▶ WHAT THIS TASK INVOLVES
In the records below, take the line containing "好，对于一所优秀学校的运转，" and reproduce it and every subsequent line exactly, adding nothing.

Stored data entries
┄┄┄┄┄┄┄┄┄┄
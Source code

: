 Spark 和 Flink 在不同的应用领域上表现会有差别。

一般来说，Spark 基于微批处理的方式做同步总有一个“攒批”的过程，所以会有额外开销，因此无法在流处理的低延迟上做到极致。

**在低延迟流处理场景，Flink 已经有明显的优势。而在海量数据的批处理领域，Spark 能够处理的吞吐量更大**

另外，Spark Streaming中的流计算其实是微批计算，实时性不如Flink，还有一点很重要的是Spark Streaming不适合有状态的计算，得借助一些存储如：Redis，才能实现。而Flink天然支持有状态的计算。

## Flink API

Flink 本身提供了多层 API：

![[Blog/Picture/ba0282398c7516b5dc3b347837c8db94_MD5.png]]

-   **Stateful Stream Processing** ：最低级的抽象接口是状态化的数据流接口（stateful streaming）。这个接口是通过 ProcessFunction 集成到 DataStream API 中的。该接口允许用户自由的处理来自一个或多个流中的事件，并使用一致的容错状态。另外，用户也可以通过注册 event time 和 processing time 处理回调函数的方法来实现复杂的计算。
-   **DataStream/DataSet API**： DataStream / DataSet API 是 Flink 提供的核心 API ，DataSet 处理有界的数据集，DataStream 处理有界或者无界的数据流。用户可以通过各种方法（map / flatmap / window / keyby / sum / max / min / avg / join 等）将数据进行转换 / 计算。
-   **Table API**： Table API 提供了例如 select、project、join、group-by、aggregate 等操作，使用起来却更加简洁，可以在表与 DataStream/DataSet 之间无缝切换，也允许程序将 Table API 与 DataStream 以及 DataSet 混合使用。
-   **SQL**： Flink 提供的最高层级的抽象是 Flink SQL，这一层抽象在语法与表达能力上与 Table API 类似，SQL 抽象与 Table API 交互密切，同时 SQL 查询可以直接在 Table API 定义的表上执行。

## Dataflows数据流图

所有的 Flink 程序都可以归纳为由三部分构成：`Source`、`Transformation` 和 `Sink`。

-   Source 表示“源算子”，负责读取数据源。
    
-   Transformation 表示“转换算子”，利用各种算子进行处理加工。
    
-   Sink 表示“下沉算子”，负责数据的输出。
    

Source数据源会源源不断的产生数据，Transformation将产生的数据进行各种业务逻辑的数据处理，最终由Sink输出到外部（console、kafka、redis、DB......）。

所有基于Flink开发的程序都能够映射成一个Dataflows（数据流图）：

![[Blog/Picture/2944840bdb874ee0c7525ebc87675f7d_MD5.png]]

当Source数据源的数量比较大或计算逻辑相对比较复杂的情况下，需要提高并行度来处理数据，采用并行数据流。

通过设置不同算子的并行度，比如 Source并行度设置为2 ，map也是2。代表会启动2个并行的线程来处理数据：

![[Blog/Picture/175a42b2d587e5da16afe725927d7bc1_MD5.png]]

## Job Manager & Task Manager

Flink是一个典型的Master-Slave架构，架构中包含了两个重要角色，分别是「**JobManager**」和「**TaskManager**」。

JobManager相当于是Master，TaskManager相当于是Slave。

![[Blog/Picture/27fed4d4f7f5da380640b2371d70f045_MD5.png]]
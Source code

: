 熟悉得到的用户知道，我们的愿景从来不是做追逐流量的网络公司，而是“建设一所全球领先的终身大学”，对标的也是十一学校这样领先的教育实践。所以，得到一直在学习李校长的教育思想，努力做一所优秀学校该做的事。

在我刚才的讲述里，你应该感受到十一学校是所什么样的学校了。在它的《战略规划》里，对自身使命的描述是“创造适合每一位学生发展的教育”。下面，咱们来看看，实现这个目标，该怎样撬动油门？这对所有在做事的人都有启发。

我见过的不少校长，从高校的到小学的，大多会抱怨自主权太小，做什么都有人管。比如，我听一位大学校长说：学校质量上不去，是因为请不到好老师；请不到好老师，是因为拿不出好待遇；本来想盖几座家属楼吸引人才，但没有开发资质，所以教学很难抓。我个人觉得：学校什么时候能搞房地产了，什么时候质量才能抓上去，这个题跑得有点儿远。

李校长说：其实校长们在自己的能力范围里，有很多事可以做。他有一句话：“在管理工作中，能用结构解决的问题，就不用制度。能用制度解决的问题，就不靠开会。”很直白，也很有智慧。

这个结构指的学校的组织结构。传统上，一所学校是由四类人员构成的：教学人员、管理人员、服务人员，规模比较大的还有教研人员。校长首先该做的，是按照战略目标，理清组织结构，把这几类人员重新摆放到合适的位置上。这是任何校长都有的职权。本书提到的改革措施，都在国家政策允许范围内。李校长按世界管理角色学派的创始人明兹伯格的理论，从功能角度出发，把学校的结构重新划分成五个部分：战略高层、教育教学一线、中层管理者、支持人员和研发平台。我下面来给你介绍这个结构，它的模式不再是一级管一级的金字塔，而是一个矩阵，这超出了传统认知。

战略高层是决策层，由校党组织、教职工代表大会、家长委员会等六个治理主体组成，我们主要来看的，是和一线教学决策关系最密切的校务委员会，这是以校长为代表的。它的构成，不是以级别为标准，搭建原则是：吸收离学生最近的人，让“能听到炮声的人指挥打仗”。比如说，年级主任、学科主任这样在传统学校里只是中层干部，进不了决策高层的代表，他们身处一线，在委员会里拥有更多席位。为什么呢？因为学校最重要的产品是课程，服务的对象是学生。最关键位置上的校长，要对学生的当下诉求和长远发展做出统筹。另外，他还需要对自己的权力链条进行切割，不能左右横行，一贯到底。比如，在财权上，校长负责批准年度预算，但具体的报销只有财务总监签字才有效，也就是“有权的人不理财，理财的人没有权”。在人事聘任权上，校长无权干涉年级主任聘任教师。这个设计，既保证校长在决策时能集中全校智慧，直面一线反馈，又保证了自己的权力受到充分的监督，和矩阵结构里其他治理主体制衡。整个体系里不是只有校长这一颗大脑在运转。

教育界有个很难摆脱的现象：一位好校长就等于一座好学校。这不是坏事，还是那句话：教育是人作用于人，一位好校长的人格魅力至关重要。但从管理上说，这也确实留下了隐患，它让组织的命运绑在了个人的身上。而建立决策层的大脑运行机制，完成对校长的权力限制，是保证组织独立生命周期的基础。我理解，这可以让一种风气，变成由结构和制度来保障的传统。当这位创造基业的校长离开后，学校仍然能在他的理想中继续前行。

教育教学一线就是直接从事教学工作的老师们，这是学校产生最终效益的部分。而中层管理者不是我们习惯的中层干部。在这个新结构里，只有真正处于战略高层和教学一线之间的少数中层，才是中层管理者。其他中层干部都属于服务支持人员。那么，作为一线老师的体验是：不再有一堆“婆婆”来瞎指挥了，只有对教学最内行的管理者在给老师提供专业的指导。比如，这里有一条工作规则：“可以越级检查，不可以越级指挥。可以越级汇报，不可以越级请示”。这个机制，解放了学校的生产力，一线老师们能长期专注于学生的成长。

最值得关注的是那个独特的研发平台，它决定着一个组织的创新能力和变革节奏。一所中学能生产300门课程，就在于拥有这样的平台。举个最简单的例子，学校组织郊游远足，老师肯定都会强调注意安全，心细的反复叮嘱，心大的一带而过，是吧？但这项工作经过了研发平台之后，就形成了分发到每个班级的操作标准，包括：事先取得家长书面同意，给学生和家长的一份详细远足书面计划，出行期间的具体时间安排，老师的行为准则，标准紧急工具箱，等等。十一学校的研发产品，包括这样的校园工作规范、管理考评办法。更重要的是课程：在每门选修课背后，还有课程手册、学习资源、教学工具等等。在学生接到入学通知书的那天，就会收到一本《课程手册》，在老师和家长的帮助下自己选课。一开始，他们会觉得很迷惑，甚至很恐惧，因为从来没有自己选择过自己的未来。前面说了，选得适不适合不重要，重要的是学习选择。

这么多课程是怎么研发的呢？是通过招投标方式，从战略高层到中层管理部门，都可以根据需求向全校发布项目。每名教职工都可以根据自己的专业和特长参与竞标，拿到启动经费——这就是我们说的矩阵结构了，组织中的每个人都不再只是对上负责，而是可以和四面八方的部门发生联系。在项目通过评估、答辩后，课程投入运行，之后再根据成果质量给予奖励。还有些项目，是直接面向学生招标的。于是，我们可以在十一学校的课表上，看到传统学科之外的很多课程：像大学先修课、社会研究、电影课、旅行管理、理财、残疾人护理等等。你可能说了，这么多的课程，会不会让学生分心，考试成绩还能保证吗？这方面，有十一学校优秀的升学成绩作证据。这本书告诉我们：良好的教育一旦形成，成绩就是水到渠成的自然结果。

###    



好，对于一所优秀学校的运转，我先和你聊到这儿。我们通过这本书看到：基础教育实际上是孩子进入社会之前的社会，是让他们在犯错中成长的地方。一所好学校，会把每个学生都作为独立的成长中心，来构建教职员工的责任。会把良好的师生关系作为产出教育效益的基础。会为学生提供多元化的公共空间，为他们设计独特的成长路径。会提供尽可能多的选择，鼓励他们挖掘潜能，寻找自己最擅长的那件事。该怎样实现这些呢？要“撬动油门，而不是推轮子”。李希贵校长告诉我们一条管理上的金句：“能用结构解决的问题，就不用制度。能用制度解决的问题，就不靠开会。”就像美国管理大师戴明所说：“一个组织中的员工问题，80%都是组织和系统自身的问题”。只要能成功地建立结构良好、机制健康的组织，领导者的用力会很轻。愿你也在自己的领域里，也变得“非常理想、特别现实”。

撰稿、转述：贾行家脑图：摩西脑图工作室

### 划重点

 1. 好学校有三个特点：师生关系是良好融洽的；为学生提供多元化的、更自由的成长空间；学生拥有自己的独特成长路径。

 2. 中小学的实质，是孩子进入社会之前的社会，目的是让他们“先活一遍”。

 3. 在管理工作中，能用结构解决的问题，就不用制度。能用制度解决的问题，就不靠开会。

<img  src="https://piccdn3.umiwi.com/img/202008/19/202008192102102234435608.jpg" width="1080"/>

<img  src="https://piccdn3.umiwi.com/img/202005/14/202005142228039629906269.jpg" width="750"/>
┄┄┄┄┄┄┄┄┄┄
▶ SOLUTION FOR THIS PROBLEM
好，对于一所优秀学校的运转，我先和你聊到这儿。我们通过这本书看到：基础教育实际上是孩子进入社会之前的社会，是让他们在犯错中成长的地方。一所好学校，会把每个学生都作为独立的成长中心，来构建教职员工的责任。会把良好的师生关系作为产出教育效益的基础。会为学生提供多元化的公共空间，为他们设计独特的成长路径。会提供尽可能多的选择，鼓励他们挖掘潜能，寻找自己最擅长的那件事。该怎样实现这些呢？要“撬动油门，而不是推轮子”。李希贵校长告诉我们一条管理上的金句：“能用结构解决的问题，就不用制度。能用制度解决的问题，就不靠开会。”就像美国管理大师戴明所说：“一个组织中的员工问题，80%都是组织和系统自身的问题”。只要能成功地建立结构良好、机制健康的组织，领导者的用力会很轻。愿你也在自己的领域里，也变得“非常理想、特别现实”。

撰稿、转述：贾行家脑图：摩西脑图工作室

### 划重点

 1. 好学校有三个特点：师生关系是良好融洽的；为学生提供多元化的、更自由的成长空间；学生拥有自己的独特成长路径。

 2. 中小学的实质，是孩子进入社会之前的社会，目的是让他们“先活一遍”。

 3. 在管理工作中，能用结构解决的问题，就不用制度。能用制度解决的问题，就不靠开会。

<img  src="https://piccdn3.umiwi.com/img/202008/19/202008192102102234435608.jpg" width="1080"/>

<img  src="https://piccdn3.umiwi.com/img/202005/14/202005142228039629906269.jpg" width="750"/>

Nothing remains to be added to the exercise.